▶ THE PROBLEM: Would you copy all lines in the data that contain the word "kernel"?

▶ RECORDS FOR THE EXERCISE:
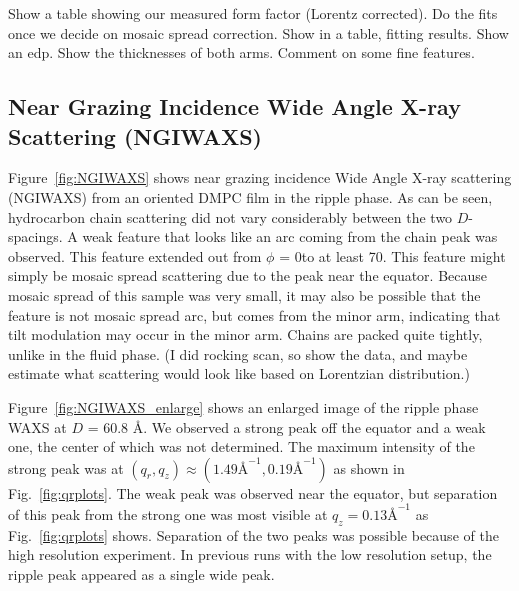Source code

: Show a table showing our measured form factor (Lorentz corrected). Do the 
fits once we decide on mosaic spread correction. Show in a table, fitting 
results. Show an edp. Show the thicknesses of both arms. Comment on
some fine features.

\subsection{Near Grazing Incidence Wide Angle X-ray Scattering (NGIWAXS)}
Figure~\ref{fig:NGIWAXS} shows near grazing incidence Wide Angle X-ray
scattering (NGIWAXS) from an oriented DMPC film in the ripple phase.
As can be seen, hydrocarbon chain scattering did not vary considerably
between the two $D$-spacings. A weak feature that looks like an 
arc coming from the chain peak was observed. This feature extended
out from $\phi$ = 0\textdegree to at least 70\textdegree. This feature
might simply be mosaic spread scattering due to the peak near the equator.
Because mosaic spread of this sample was very small, 
it may also be possible that the feature is not mosaic spread arc,
but comes from the minor arm, indicating
that tilt modulation may occur in the minor arm. Chains are
packed quite tightly, unlike in the fluid phase. (I did rocking scan,
so show the data, and maybe estimate what scattering would look like 
based on Lorentzian distribution.)

Figure~\ref{fig:NGIWAXS_enlarge} shows an enlarged image of the ripple 
phase WAXS at $D$ = 60.8 \AA. We observed a strong peak off the 
equator and a weak one, the center of which was not determined. 
The maximum intensity of the strong peak was at 
$(q_r, q_z) \approx (1.49 \text{\AA}^{-1}, 0.19 \text{\AA}^{-1})$ as shown
in Fig.~\ref{fig:qrplots}. The weak peak was observed near the equator, but 
separation of this peak from the strong one was most visible at 
$q_z = 0.13 \textrm{\AA}^{-1}$ as Fig.~\ref{fig:qrplots} shows. Separation
of the two peaks was possible because of the high resolution experiment. 
In previous runs with the low resolution setup, the ripple peak
appeared as a single wide peak.

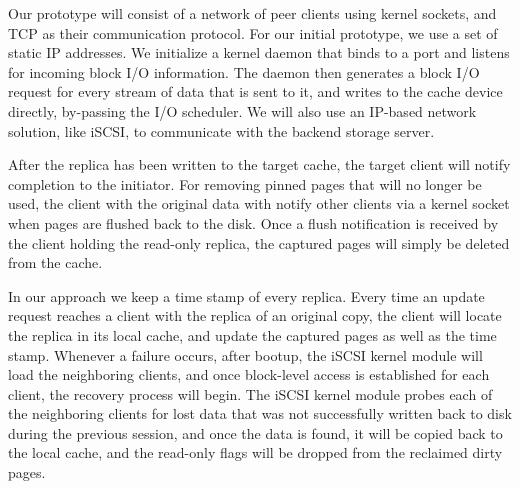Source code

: Our prototype will consist of a network of peer
clients using kernel sockets, and TCP as their communication
protocol. For our initial prototype, we use a set of static
IP addresses. We initialize a kernel daemon that binds to a
port and listens for incoming block I/O information. The
daemon then generates a block I/O request for every stream
of data that is sent to it, and writes to the cache device
directly, by-passing the I/O scheduler. We will also use an
IP-based network solution, like iSCSI, to communicate with
the backend storage server.

After the replica has been written to the target cache,
the target client will notify completion to the initiator.
For removing pinned pages that will no longer be used, the
client with the original data with notify other clients
via a kernel socket when pages are flushed back to the disk.
Once a flush notification is received by the client holding
the read-only replica, the captured pages will simply be
deleted from the cache. 



In our approach we keep a time stamp of every replica. Every time an update request
reaches a client with the replica of an original copy, the client will locate the
replica in its local cache, and update the captured pages as well as the time stamp.
Whenever a failure occurs, after bootup, the iSCSI kernel module will load the neighboring
clients, and once block-level access is established for each client, the recovery process
will begin. The iSCSI kernel module probes each of the neighboring clients for lost data
that was not successfully written back to disk during the previous session, and once the
data is found, it will be copied back to the local cache, and the read-only flags will be
dropped from the reclaimed dirty pages.

\label{approach}
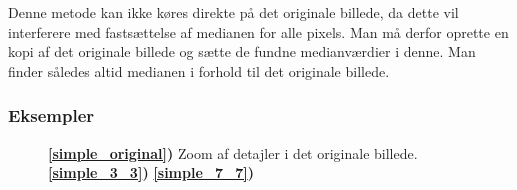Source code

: {Denne metode kan ikke køres direkte på det originale billede, da dette
vil interferere med fastsættelse af medianen for alle pixels. Man må
derfor oprette en kopi af det originale billede og sætte de fundne
medianværdier i denne. Man finder således altid medianen i forhold til det
originale billede.

\subsubsection*{Eksempler}

\begin{figure}[!h]
    \centering
    \hspace{1em}
    \hspace{1em}
    \caption[]{
        \textbf{\ref{simple_original})} Zoom af detajler i det originale billede.
        \textbf{\ref{simple_3_3})}
        \textbf{\ref{simple_7_7})}
    }
    \label{simple_metode}
\end{figure}

}

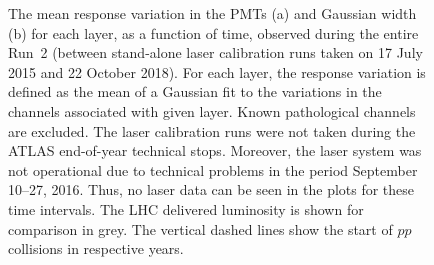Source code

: \begin{figure}[htbp]
\centering
    \caption{The mean response variation in the PMTs (a) and Gaussian width (b) for each layer, as a function of time, observed during the entire Run~2 (between stand-alone laser calibration runs taken on 17 July 2015 and 22 October 2018). For each layer, the response variation is defined as the mean of a Gaussian fit to the variations in the channels associated with given layer. Known pathological channels are excluded. The laser calibration runs were not taken during the ATLAS end-of-year technical stops. Moreover, the laser system was not operational due to technical problems in the period September 10--27, 2016. Thus, no laser data can be seen in the plots for these time intervals. The LHC delivered luminosity is shown for comparison in grey. The vertical dashed lines show the start of $pp$ collisions in respective years.
    }\label{fig:LaserDrift_run2}
\end{figure}

\FloatBarrier
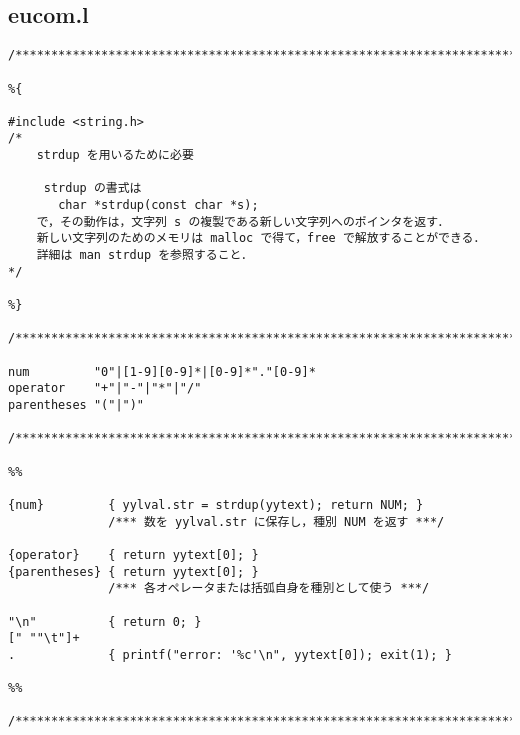 \documentclass[a4j]{jsarticle}  %
\begin{document}
\subsection{eucom.l}
\begin{verbatim}
/*****************************************************************************/

%{

#include <string.h>
/* 
    strdup を用いるために必要

     strdup の書式は
       char *strdup(const char *s);
    で，その動作は，文字列 s の複製である新しい文字列へのポインタを返す．
    新しい文字列のためのメモリは malloc で得て，free で解放することができる．
    詳細は man strdup を参照すること．
*/
                    
%}

/*****************************************************************************/

num         "0"|[1-9][0-9]*|[0-9]*"."[0-9]*
operator    "+"|"-"|"*"|"/"
parentheses "("|")"

/*****************************************************************************/

%%

{num}         { yylval.str = strdup(yytext); return NUM; }
              /*** 数を yylval.str に保存し，種別 NUM を返す ***/

{operator}    { return yytext[0]; }
{parentheses} { return yytext[0]; }
              /*** 各オペレータまたは括弧自身を種別として使う ***/

"\n"          { return 0; }
[" ""\t"]+
.             { printf("error: '%c'\n", yytext[0]); exit(1); }

%%

/*****************************************************************************/
\end{verbatim}
\end{document}
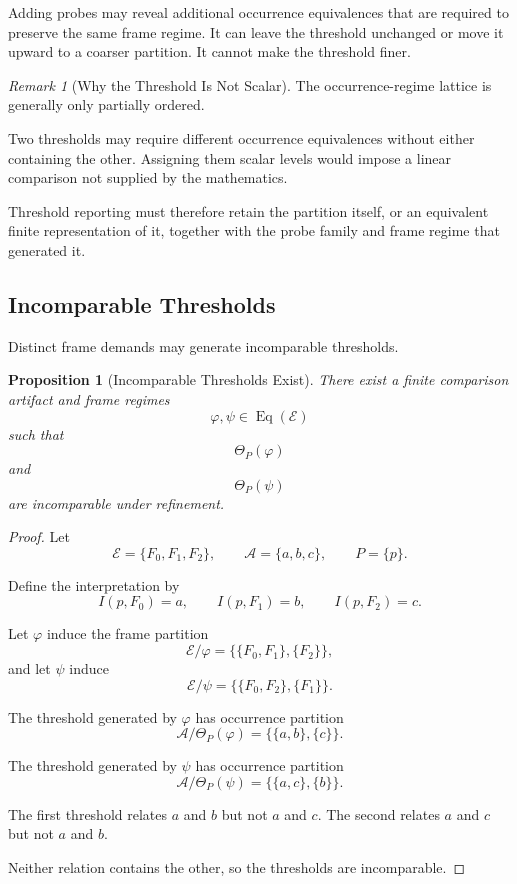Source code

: \documentclass[11pt]{article}
\theoremstyle{plain}
\newtheorem{proposition}[theorem]{Proposition}
\theoremstyle{definition}
\theoremstyle{remark}
\newtheorem{remark}[theorem]{Remark}
\begin{document}
Adding probes may reveal additional occurrence equivalences
that are required to preserve the same frame regime.
It can leave the threshold unchanged
or move it upward to a coarser partition.
It cannot make the threshold finer.

\begin{remark}[Why the Threshold Is Not Scalar]
  \label{ik.rem.threshold-not-scalar}
  The occurrence-regime lattice is generally only partially ordered.

  Two thresholds may require different occurrence equivalences
  without either containing the other.
  Assigning them scalar levels would impose
  a linear comparison not supplied by the mathematics.

  Threshold reporting must therefore retain
  the partition itself,
  or an equivalent finite representation of it,
  together with the probe family
  and frame regime that generated it.
\end{remark}

\subsection{Incomparable Thresholds}

Distinct frame demands may generate incomparable thresholds.

\begin{proposition}[Incomparable Thresholds Exist]
  \label{ik.prop.incomparable-thresholds}
  There exist a finite comparison artifact
  and frame regimes
  \[
    \varphi,\psi
    \in
    \operatorname{Eq}(\mathcal{E})
  \]
  such that
  \[
    \Theta_P(\varphi)
  \]
  and
  \[
    \Theta_P(\psi)
  \]
  are incomparable under refinement.
\end{proposition}

\begin{proof}
  Let
  \[
    \mathcal{E}
    =
    \{F_0,F_1,F_2\},
    \qquad
    \mathcal{A}
    =
    \{a,b,c\},
    \qquad
    P
    =
    \{p\}.
  \]

  Define the interpretation by
  \[
    I(p,F_0)=a,
    \qquad
    I(p,F_1)=b,
    \qquad
    I(p,F_2)=c.
  \]

  Let \(\varphi\) induce the frame partition
  \[
    \mathcal{E}/\varphi
    =
    \bigl\{
    \{F_0,F_1\},
    \{F_2\}
    \bigr\},
  \]
  and let \(\psi\) induce
  \[
    \mathcal{E}/\psi
    =
    \bigl\{
    \{F_0,F_2\},
    \{F_1\}
    \bigr\}.
  \]

  The threshold generated by \(\varphi\)
  has occurrence partition
  \[
    \mathcal{A}/\Theta_P(\varphi)
    =
    \bigl\{
    \{a,b\},
    \{c\}
    \bigr\}.
  \]

  The threshold generated by \(\psi\)
  has occurrence partition
  \[
    \mathcal{A}/\Theta_P(\psi)
    =
    \bigl\{
    \{a,c\},
    \{b\}
    \bigr\}.
  \]

  The first threshold relates \(a\) and \(b\)
  but not \(a\) and \(c\).
  The second relates \(a\) and \(c\)
  but not \(a\) and \(b\).

  Neither relation contains the other,
  so the thresholds are incomparable.
\end{proof}
\end{document}

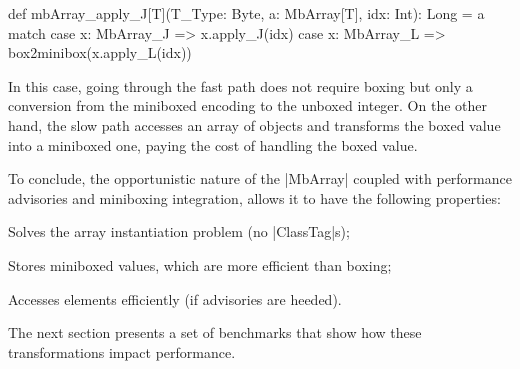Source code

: \begin{lstlisting-nobreak}
 def mbArray_apply_J[T](T_Type: Byte, a: MbArray[T], idx: Int): Long =
   a match {
     case x: MbArray_J => x.apply_J(idx)
     case x: MbArray_L => box2minibox(x.apply_L(idx))
   }
\end{lstlisting-nobreak}

In this case, going through the fast path does not require boxing but only a conversion from the miniboxed encoding to the unboxed integer. On the other hand, the slow path accesses an array of objects and transforms the boxed value into a miniboxed one, paying the cost of handling the boxed value.


To conclude, the opportunistic nature of the |MbArray| coupled with performance advisories and miniboxing integration, allows it to have the following properties:
\begin{compactitem}
  \item Solves the array instantiation problem (no |ClassTag|s);
  \item Stores miniboxed values, which are more efficient than boxing;
  \item Accesses elements efficiently (if advisories are heeded).
\end{compactitem}

The next section presents a set of benchmarks that show how these transformations impact performance.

▶ SOLVED EXERCISE:
clients using kernel sockets, and TCP as their communication
IP addresses. We initialize a kernel daemon that binds to a
via a kernel socket when pages are flushed back to the disk.
Whenever a failure occurs, after bootup, the iSCSI kernel module will load the neighboring
will begin. The iSCSI kernel module probes each of the neighboring clients for lost data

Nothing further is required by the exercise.